> Python 3 requires you to do something more complicated when crap comes in. Or ...

zzzeek · on May 12, 2014

> (Or show me your repo and I show you all the bugs you now have)

this would be great. Show me! I'd love to know:

https://bitbucket.org/zzzeek/sqlalchemy/

I'm guessing you'd go for Mako first since it has the most unicode intense stuff going on (and it uses lots of your code).

the_mitsuhiko · on May 12, 2014

As an example mako cli. You can call this an error or not, but with C locale your cmdline will die with UnicodeErrors when you open a non existing file with unicode filename on Python 3 but not so on Python 2 where it will do the correct thing. It will also die with unicode errors under the same situation when your template renders any unicode characters. Again, something that probably works fine on python 2 and correctly.

Or if you would put unicode characters into your README.rst you could no longer safely install mako. Again, Python 3 only.

These are just two things I found on github.
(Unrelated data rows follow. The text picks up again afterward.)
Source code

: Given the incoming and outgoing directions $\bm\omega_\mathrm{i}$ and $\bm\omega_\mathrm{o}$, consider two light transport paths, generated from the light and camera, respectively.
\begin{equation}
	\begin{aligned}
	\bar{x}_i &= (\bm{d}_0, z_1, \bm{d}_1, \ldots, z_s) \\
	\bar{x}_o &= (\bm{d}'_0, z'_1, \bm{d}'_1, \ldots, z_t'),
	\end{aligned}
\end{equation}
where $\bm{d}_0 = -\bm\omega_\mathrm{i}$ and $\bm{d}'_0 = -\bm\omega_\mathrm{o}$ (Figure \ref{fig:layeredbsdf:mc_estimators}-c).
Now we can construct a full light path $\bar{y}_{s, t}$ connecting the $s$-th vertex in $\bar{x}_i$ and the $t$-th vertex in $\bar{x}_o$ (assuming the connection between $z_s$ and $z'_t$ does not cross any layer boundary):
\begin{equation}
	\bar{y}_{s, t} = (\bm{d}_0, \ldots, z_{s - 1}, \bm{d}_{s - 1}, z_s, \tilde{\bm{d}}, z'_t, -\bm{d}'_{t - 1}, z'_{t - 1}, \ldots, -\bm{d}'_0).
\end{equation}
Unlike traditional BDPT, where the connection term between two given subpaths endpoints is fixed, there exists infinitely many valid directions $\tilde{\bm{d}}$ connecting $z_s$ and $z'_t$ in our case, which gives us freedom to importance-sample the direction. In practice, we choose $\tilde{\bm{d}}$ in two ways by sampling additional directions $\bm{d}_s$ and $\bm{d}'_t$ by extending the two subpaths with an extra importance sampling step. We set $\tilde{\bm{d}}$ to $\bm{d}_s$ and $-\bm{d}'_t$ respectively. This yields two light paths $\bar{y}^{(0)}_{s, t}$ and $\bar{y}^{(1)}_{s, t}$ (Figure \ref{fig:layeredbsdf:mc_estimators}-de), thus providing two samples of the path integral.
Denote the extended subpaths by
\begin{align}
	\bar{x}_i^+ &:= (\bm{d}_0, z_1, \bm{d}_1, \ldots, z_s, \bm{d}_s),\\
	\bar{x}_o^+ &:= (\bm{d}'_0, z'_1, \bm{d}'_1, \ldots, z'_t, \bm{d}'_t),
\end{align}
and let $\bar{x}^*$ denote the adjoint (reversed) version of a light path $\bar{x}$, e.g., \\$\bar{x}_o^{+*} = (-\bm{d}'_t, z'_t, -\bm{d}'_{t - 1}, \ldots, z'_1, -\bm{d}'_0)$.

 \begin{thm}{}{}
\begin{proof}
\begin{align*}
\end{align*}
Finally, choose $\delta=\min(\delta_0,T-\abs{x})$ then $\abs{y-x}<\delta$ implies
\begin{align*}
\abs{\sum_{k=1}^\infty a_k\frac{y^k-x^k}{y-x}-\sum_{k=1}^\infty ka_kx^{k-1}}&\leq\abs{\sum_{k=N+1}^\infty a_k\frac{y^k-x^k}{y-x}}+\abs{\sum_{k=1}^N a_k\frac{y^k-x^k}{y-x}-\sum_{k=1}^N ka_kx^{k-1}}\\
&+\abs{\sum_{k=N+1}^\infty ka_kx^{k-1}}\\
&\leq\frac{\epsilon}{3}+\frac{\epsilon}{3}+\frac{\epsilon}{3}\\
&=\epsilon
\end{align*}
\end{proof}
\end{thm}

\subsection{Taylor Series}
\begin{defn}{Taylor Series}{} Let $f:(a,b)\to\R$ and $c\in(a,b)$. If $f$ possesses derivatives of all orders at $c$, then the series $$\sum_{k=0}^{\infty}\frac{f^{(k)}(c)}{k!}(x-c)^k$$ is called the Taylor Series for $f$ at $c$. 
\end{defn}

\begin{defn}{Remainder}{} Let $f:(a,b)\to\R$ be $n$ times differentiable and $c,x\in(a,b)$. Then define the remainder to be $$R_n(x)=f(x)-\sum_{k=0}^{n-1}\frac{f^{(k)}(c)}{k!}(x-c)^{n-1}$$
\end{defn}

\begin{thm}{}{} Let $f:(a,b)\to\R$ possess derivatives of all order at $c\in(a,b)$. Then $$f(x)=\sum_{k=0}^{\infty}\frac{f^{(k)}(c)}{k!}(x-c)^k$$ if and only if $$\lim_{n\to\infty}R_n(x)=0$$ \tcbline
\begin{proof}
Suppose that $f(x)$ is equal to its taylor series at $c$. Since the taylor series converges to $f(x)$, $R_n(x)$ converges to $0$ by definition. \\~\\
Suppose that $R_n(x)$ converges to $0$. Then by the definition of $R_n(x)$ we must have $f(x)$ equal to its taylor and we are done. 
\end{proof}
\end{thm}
Another easy one: alembic README's now no longer can safely contain unicode. They would break on Python 3, but work just fine on Python 2 because of the code in list_templates.

zzzeek · on May 12, 2014

the cmdline template runner at the moment isn't doing unicode in Py2K either, crashes there too.

wbond · on May 12, 2014

I would not be surprised if you can construct contrived examples of how Python 3 can be broken. In my experience, writing real life code, I ship more stable software writing in Python 3 than Python 2.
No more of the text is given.